(Il Castelluccio, Gela. immagine presa dal sito www.typicalsicily.it) |
Prima si andava in campagna ogni domenica. Me le ricordo bene le "arrustute" autunnali all'aria aperta, tra un'altalena sbilenca, un morso al pane caldo, le "cacoccile" fumanti e tante risate. Si mangiava come se fosse l'ultimo pasto prima di una grande carestia di cibo, ci si sporcava non appena scesi dalla macchina e la sera le scarpe erano piene di terra, spine e roba di ogni tipo. Ci si divertiva con poco.
"Mamma, sbuccia l'arancia, come si fa?"
Un odore inconfondibile, quello della campagna la domenica.
Le infinite distese di grano, il manto di un leone che ozia. Il fumo della carne addosso, lo sfrigolìo della brace, i più grandi che ridono a voce alta, si prendono in giro, mentre noi piccoli tentiamo di romperci le ossa in qualche gioco strampalato. Non eravamo alti neanche un metro, forse, e già allungavamo il collo verso le cose, senza escludere nulla.
Le nuvole non erano nuvole, erano persone, animali, orchi, ghiacciai, montagne bianche, e niente poteva convincerci del contrario.
Un tempo non avremmo mai rinunciato alla fantasia.
E neanche alle domenica in campagna.
Ricordo ancora quando, subito dopo pranzo, la mamma e le altre signore impastavano la pizza per la sera. La coprivano con dei panni per lasciarla lievitare e scherzavano sul fatto che la loro pancia, dopo tutto quel cibo, fosse invece già lievitata.
Quindi, esisteva una sorta di rituale pomeridiano, che era un tassello fondamentale delle domeniche in campagna: la passeggiata.
A parte gli anziani che preferivano fare la salsa, si usciva tutti insieme a camminare. Erano passeggiate lunghissime, piene di soste, non esistevano ancora i telefonini e quindi non si facevano molte foto, eppure ricordo perfettamente quei luoghi, il fragore, le corse di noi piccoli per arrivare prima dei grandi.
Capitava, delle volte, che si andasse a casa di alcuni amici dei miei genitori che possedevano una casa nelle campagna oltre le gole del Disueri, a pochi km da Gela.
Dalla casa si vedeva il Castelluccio, una delle torri di guardia costruita in epoca normanno-sveva per vegliare quelle terre dagli attacchi saraceni.
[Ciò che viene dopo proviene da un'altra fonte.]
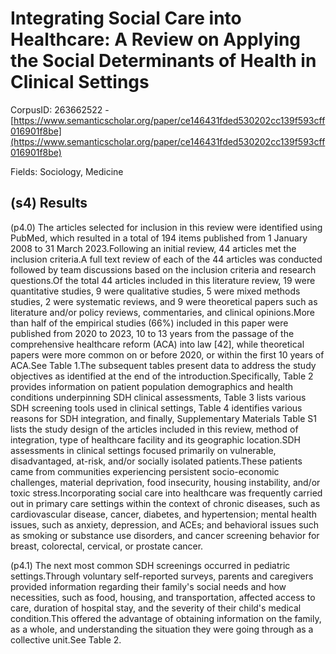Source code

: # Integrating Social Care into Healthcare: A Review on Applying the Social Determinants of Health in Clinical Settings

CorpusID: 263662522 - [https://www.semanticscholar.org/paper/ce146431fded530202cc139f593cff016901f8be](https://www.semanticscholar.org/paper/ce146431fded530202cc139f593cff016901f8be)

Fields: Sociology, Medicine

## (s4) Results
(p4.0) The articles selected for inclusion in this review were identified using PubMed, which resulted in a total of 194 items published from 1 January 2008 to 31 March 2023.Following an initial review, 44 articles met the inclusion criteria.A full text review of each of the 44 articles was conducted followed by team discussions based on the inclusion criteria and research questions.Of the total 44 articles included in this literature review, 19 were quantitative studies, 9 were qualitative studies, 5 were mixed methods studies, 2 were systematic reviews, and 9 were theoretical papers such as literature and/or policy reviews, commentaries, and clinical opinions.More than half of the empirical studies (66%) included in this paper were published from 2020 to 2023, 10 to 13 years from the passage of the comprehensive healthcare reform (ACA) into law [42], while theoretical papers were more common on or before 2020, or within the first 10 years of ACA.See Table 1.The subsequent tables present data to address the study objectives as identified at the end of the introduction.Specifically, Table 2 provides information on patient population demographics and health conditions underpinning SDH clinical assessments, Table 3 lists various SDH screening tools used in clinical settings, Table 4 identifies various reasons for SDH integration, and finally, Supplementary Materials Table S1 lists the study design of the articles included in this review, method of integration, type of healthcare facility and its geographic location.SDH assessments in clinical settings focused primarily on vulnerable, disadvantaged, at-risk, and/or socially isolated patients.These patients came from communities experiencing persistent socio-economic challenges, material deprivation, food insecurity, housing instability, and/or toxic stress.Incorporating social care into healthcare was frequently carried out in primary care settings within the context of chronic diseases, such as cardiovascular disease, cancer, diabetes, and hypertension; mental health issues, such as anxiety, depression, and ACEs; and behavioral issues such as smoking or substance use disorders, and cancer screening behavior for breast, colorectal, cervical, or prostate cancer.

(p4.1) The next most common SDH screenings occurred in pediatric settings.Through voluntary self-reported surveys, parents and caregivers provided information regarding their family's social needs and how necessities, such as food, housing, and transportation, affected access to care, duration of hospital stay, and the severity of their child's medical condition.This offered the advantage of obtaining information on the family, as a whole, and understanding the situation they were going through as a collective unit.See Table 2.
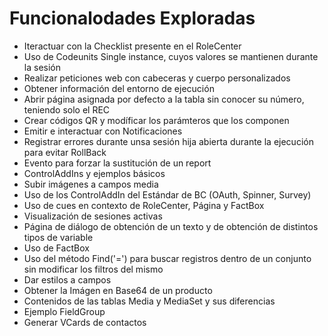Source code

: # Funcionalodades Exploradas

- Iteractuar con la Checklist presente en el RoleCenter
- Uso de Codeunits Single instance, cuyos valores se mantienen durante la sesión
- Realizar peticiones web con cabeceras y cuerpo personalizados
- Obtener información del entorno de ejecución
- Abrir página asignada por defecto a la tabla sin conocer su número, teniendo solo el REC
- Crear códigos QR y modíficar los parámteros que los componen
- Emitir e interactuar con Notificaciones
- Registrar errores durante unsa sesión hija abierta durante la ejecución para evitar RollBack
- Evento para forzar la sustitución de un report
- ControlAddIns y ejemplos básicos
- Subir imágenes a campos media
- Uso de los ControlAddIn del Estándar de BC (OAuth, Spinner, Survey)
- Uso de cues en contexto de RoleCenter, Página y FactBox
- Visualización de sesiones activas
- Página de diálogo de obtención de un texto y de obtención de distintos tipos de variable
- Uso de FactBox
- Uso del método Find('=') para buscar registros dentro de un conjunto sin modificar los filtros del mismo
- Dar estilos a campos
- Obtener la Imágen en Base64 de un producto
- Contenidos de las tablas Media y MediaSet y sus diferencias
- Ejemplo FieldGroup
- Generar VCards de contactos
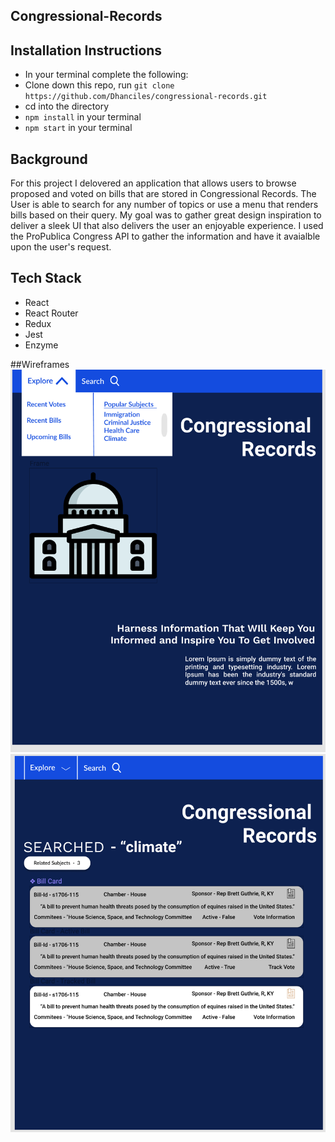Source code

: ## Congressional-Records

## Installation Instructions 

 - In your terminal complete the following: 
 - Clone down this repo, run `git clone https://github.com/Dhanciles/congressional-records.git`
 - cd into the directory
 - `npm install` in your terminal
 - `npm start` in your terminal

 ## Background 

  For this project I delovered an application that allows users to browse proposed and voted on bills that are stored in Congressional Records. The User is able to search for any number of topics or use a menu that renders bills based on their query. My goal was to gather great design inspiration to deliver a sleek UI that also delivers the user an enjoyable experience. I used the ProPublica Congress API to gather the information and have it avaialble upon the user's request.

## Tech Stack

- React
- React Router
- Redux
- Jest
- Enzyme

##Wireframes 
![wireframe1](public/images/wireframe-1.png)
![wireframe2](public/images/wireframe-2.png)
Si erge sulla piana da uno sperone di roccia gessosa, di notte sembra parte del cielo. Durante le passeggiate ci andavamo spesso.
Allora, una volta lì sotto, si giocava alle principesse e ai principi.
Ci avevano già raccontato tempo addietro della bella Castellana che lo aveva abitato secondo i racconti popolari.
Si diceva che, proprio in quella fortezza, si aggirassero strane presenze, difatti i viandanti e i contadini di allora raccontavano di scorgere spesso strane cose, specialmente di notte: figure incosistenti, canti remoti e oscure figure. Avevano tutti paura di quel posto e nessuno voleva andare a lavorare le terre limitrofe. Un giorno i canti smisero di riempire la notte, le figure sparirono e nessuna donna fu più vista al castello.
Giorni dopo alcuni contadini coraggiosi decisero di avvicinarsi per controllare cosa fosse successo e, con loro grande stupore, non trovarono nessuno. Era come se quella fortezza fosse sempre stata disabitata.
Giorni dopo alcuni contadini coraggiosi decisero di avvicinarsi per controllare cosa fosse successo e, con loro grande stupore, non trovarono nessuno. Era come se quella fortezza fosse sempre stata disabitata.
A quanto pare esiste un passaggio sotterraneo che collega la torre di controllo alla città, precisamente alla "Batìa", l'ex Convento dei Benedettini, sito nel centro storico di Gela.
Quando mio padre me lo disse avevo circa sette anni e la mia fantasia era priva di confini. Iniziai quindi a pensare che la castellana e gli esseri che abitavano con lei fossero fuggiti per quel tunnel verso la città. Pensavo che, magari, la castellana si fosse costruita una nuova identità, per sfuggire da qualcosa, e che avesse sposato qualche giovane gelese.
"Magari ha sposato qualche tuo antenato e quindi siamo veramente delle principesse del castello".
Le domeniche in campagna finivano sotto la doccia, dopo aver mangiato l'ultima fetta di pizza rossa rimasta, uno sbadiglio senza pensieri e le scarpe a prendere aria sul davanzale.